= What the task requires =
Your output should be the whole listing, identical to the original.

= Data to process =

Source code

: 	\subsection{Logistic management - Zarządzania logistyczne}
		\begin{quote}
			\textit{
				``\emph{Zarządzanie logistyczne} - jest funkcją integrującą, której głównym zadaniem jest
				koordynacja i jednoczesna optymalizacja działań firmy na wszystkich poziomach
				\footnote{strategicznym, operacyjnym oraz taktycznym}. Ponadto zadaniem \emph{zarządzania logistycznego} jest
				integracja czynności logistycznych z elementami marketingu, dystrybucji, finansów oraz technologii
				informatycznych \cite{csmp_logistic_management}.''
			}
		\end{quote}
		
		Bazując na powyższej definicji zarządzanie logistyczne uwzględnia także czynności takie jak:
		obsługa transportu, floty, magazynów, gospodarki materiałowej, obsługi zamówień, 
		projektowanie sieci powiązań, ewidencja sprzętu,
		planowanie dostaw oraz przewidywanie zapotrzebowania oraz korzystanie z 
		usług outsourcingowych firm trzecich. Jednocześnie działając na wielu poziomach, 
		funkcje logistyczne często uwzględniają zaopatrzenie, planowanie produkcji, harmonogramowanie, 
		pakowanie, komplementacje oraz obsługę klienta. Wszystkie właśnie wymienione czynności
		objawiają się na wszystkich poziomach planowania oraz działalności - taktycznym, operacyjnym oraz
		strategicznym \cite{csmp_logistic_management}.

= Solution =
Source code

: 	\subsection{Logistic management - Zarządzania logistyczne}
		\begin{quote}
			\textit{
				``\emph{Zarządzanie logistyczne} - jest funkcją integrującą, której głównym zadaniem jest
				koordynacja i jednoczesna optymalizacja działań firmy na wszystkich poziomach
				\footnote{strategicznym, operacyjnym oraz taktycznym}. Ponadto zadaniem \emph{zarządzania logistycznego} jest
				integracja czynności logistycznych z elementami marketingu, dystrybucji, finansów oraz technologii
				informatycznych \cite{csmp_logistic_management}.''
			}
		\end{quote}
		
		Bazując na powyższej definicji zarządzanie logistyczne uwzględnia także czynności takie jak:
		obsługa transportu, floty, magazynów, gospodarki materiałowej, obsługi zamówień, 
		projektowanie sieci powiązań, ewidencja sprzętu,
		planowanie dostaw oraz przewidywanie zapotrzebowania oraz korzystanie z 
		usług outsourcingowych firm trzecich. Jednocześnie działając na wielu poziomach, 
		funkcje logistyczne często uwzględniają zaopatrzenie, planowanie produkcji, harmonogramowanie, 
		pakowanie, komplementacje oraz obsługę klienta. Wszystkie właśnie wymienione czynności
		objawiają się na wszystkich poziomach planowania oraz działalności - taktycznym, operacyjnym oraz
		strategicznym \cite{csmp_logistic_management}.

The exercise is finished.